## Exercise
Only a number is expected: how many lines in these records mention the word "script"?

## Information supplied
-- Opening Marker --

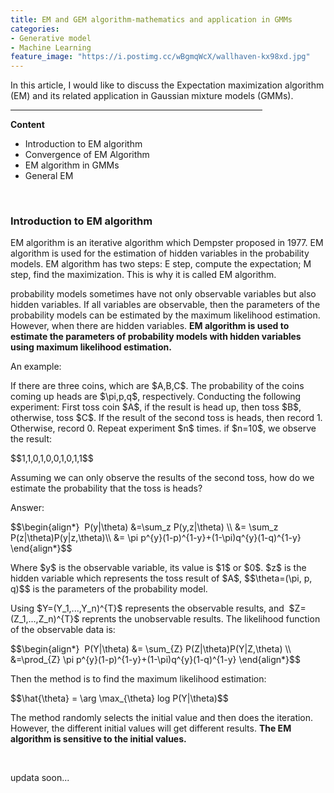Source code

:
 ```yaml
---
title: EM and GEM algorithm-mathematics and application in GMMs
categories:
- Generative model
- Machine Learning
feature_image: "https://i.postimg.cc/wBgmqWcX/wallhaven-kx98xd.jpg"
---
```


<head>
    <script src="https://cdn.mathjax.org/mathjax/latest/MathJax.js?config=TeX-AMS-MML_HTMLorMML" type="text/javascript"></script>
    <script type="text/x-mathjax-config">
        MathJax.Hub.Config({
            tex2jax: {
            skipTags: ['script', 'noscript', 'style', 'textarea', 'pre'],
            inlineMath: [['$','$']]
            }
        });
    </script>
</head>

<p>In this article, I would like to discuss the Expectation maximization algorithm (EM) and its related application in Gaussian mixture models (GMMs).</p>
<hr style="filter: alpha(opacity=100,finishopacity=0,style=3);" size="3" width="80%" />
<p><strong>Content</strong></p>
<ul>
<li>Introduction to EM algorithm</li>
<li>Convergence of EM Algorithm</li>
<li>EM algorithm in GMMs</li>
<li>General EM</li>
</ul>
<p>&nbsp;</p>
<h3><strong>Introduction to EM algorithm</strong></h3>
<p>EM algorithm is an iterative algorithm which Dempster proposed in 1977. EM algorithm is used for the estimation of hidden variables in the probability models. EM algorithm has two steps: E step, compute the expectation; M step, find the maximization. This is why it is called EM algorithm.</p>
<p>probability models sometimes have not only observable variables but also hidden variables. If all variables are observable, then the parameters of the probability models can be estimated by the maximum likelihood estimation. However, when there are hidden variables. <strong>EM algorithm is used to estimate the parameters of probability models with hidden variables using maximum likelihood estimation.</strong>&nbsp;</p>
<p>An example:</p>
<p>If there are three coins, which are $A,B,C$. The probability of the coins coming up heads are $\pi,p,q$, respectively. Conducting the following experiment: First toss coin $A$, if the result is head up, then toss $B$, otherwise, toss $C$. If the result of the second toss is heads, then record 1. Otherwise, record 0. Repeat experiment $n$ times. if $n=10$, we observe the result:</p>
<p>$$1,1,0,1,0,0,1,0,1,1$$</p>
<p>Assuming we can only observe the results of the second toss, how do we estimate the probability that the toss is heads?</p>
<p>Answer:</p>
<p>$$\begin{align*}&nbsp; P(y|\theta) &amp;=\sum_z P(y,z|\theta) \\ &amp;= \sum_z P(z|\theta)P(y|z,\theta)\\ &amp;= \pi p^{y}(1-p)^{1-y}+(1-\pi)q^{y}(1-q)^{1-y} \end{align*}$$</p>
<p>Where $y$ is the observable variable, its value is $1$ or $0$. $z$ is the hidden variable which represents the toss result of $A$, $$\theta=(\pi, p, q)$$ is the parameters of the probability model.&nbsp;</p>
<p>Using $Y=(Y_1,...,Y_n)^{T}$ represents the observable results, and&nbsp; $Z=(Z_1,...,Z_n)^{T}$ reprents the unobservable results. The likelihood function of the observable data is:</p>
<p>$$\begin{align*}&nbsp; P(Y|\theta) &amp;= \sum_{Z} P(Z|\theta)P(Y|Z,\theta) \\ &amp;=\prod_{Z} \pi p^{y}(1-p)^{1-y}+(1-\pi)q^{y}(1-q)^{1-y} \end{align*}$$</p>
<p>Then the method is to find the maximum likelihood estimation:</p>
<p>$$\hat{\theta} = \arg \max_{\theta} log P(Y|\theta)$$</p>
<p>The method randomly selects the initial value and then does the iteration. However, the different initial values will get different results. <strong>The EM algorithm is sensitive to the initial values.</strong>&nbsp;</p>
<p>&nbsp;</p>



updata soon...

-- Closing Marker --

## Result of the task
4